I didn’t write for many years (too many to admit to), until, ten years ago, I was looking for two courses to finish my second Open University degree. A friend said she was doing Creative Writing, so I signed up too, and that was it. From the first page of the course book I was completely hooked. I went on to do the third level course, and then to Swansea University to be a (very) mature student on the Creative Writing MA. It was an amazing experience, with fantastic tutors and some gifted fellow students, and I’ve been writing ‘properly’ ever since.

What genre do you write in and why?

I began my writing career with short stories, and they are still my favourite thing to do. I won several short story prizes, which persuaded me to keep going, and made me think that perhaps I might be able to sustain the writing and produce a novel – something which I had dreamed of since I was that child, reading to Grandma. My two novels are crime – police procedurals – set in rural mid Wales, but the crime genre was almost accidental.

I’d had what I thought was a marvellous idea for a novel, which I took to a wonderful course at Tŷ Newydd in Llanystumdwy.
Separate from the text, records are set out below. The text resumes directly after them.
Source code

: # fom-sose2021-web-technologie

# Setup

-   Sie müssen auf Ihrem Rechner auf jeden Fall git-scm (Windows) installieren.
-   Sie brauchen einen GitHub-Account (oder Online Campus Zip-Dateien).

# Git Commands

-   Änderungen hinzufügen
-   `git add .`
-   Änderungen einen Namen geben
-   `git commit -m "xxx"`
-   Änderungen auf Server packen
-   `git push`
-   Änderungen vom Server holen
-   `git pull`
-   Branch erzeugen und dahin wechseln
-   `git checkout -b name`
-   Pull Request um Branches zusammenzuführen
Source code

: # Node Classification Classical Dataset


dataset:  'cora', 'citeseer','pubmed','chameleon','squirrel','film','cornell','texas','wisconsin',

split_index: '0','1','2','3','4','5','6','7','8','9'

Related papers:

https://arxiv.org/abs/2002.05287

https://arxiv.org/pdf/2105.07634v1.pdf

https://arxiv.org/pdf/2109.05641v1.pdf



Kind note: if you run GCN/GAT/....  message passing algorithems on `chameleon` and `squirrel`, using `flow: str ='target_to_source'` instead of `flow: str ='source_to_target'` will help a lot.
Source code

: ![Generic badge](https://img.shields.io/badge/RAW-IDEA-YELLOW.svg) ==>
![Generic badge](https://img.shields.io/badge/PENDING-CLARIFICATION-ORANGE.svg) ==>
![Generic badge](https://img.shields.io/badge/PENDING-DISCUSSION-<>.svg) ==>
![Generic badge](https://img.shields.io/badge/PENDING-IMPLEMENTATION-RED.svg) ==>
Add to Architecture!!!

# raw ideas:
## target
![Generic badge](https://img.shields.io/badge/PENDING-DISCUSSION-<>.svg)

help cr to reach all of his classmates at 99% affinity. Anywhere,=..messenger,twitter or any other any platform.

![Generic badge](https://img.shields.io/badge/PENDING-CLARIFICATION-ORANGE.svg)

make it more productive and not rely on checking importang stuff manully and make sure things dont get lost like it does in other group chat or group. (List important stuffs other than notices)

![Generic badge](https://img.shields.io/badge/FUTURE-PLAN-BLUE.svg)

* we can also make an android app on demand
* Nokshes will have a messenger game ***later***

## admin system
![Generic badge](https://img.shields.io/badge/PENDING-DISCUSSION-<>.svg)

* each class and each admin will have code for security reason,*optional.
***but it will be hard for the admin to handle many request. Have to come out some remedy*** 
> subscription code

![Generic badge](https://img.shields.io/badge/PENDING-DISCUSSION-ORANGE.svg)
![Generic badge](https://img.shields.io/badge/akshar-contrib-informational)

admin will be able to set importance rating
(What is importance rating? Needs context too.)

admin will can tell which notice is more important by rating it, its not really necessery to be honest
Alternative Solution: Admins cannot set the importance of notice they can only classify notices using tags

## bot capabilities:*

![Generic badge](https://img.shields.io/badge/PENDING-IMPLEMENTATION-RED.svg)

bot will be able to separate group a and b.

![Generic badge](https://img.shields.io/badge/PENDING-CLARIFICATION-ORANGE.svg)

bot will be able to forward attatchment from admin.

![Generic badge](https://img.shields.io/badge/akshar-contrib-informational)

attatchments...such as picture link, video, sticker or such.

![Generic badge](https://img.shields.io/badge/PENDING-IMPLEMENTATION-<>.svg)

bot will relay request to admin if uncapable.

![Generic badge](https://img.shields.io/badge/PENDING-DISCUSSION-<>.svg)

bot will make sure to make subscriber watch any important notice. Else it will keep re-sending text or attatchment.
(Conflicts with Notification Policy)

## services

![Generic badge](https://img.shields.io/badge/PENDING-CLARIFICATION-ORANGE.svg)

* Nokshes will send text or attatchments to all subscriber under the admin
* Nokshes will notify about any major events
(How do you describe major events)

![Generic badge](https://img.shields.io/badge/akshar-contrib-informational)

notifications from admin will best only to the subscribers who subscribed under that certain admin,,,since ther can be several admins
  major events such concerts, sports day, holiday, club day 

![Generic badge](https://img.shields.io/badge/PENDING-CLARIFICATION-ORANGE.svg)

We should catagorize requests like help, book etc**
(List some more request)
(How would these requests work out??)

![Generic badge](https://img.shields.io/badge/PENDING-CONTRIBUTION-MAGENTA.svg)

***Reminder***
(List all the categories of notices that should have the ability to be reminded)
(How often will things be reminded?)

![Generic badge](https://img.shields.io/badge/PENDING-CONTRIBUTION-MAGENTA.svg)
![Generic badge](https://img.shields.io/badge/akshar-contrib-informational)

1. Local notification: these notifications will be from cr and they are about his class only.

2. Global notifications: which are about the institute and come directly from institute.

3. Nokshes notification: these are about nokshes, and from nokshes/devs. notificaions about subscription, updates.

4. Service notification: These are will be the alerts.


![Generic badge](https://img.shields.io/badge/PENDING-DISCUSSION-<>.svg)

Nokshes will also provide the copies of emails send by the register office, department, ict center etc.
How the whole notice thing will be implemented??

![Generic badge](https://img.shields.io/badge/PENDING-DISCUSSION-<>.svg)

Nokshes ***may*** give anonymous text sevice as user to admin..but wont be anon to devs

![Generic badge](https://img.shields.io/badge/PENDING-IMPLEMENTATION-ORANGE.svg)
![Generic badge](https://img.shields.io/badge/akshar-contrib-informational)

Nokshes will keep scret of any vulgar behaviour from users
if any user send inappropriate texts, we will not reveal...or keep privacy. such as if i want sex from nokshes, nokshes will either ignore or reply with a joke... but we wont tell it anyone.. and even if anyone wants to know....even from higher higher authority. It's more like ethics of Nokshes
There, I was very gently told that my plot would never have worked. I had two options. I could either go home and re-think the existing novel, or I could choose one character who I couldn’t bear to be parted from, and write the beginning of a completely different novel, which included that character. Fortunately, I chose the latter option. Strangely, the character I couldn’t leave was a fairly minor one in the original novel – a police sergeant from Manchester, by the name of Julie Kite.

That evening (and into the small hours) I wrote the first two chapters of Remember No More, my first crime novel, which was published by Honno in 2017. This was followed in 2019 with Rather to be Pitied, which follows Julie Kite’s story as she settles into her new life as a detective sergeant in mid Wales.

How important is location in your novels?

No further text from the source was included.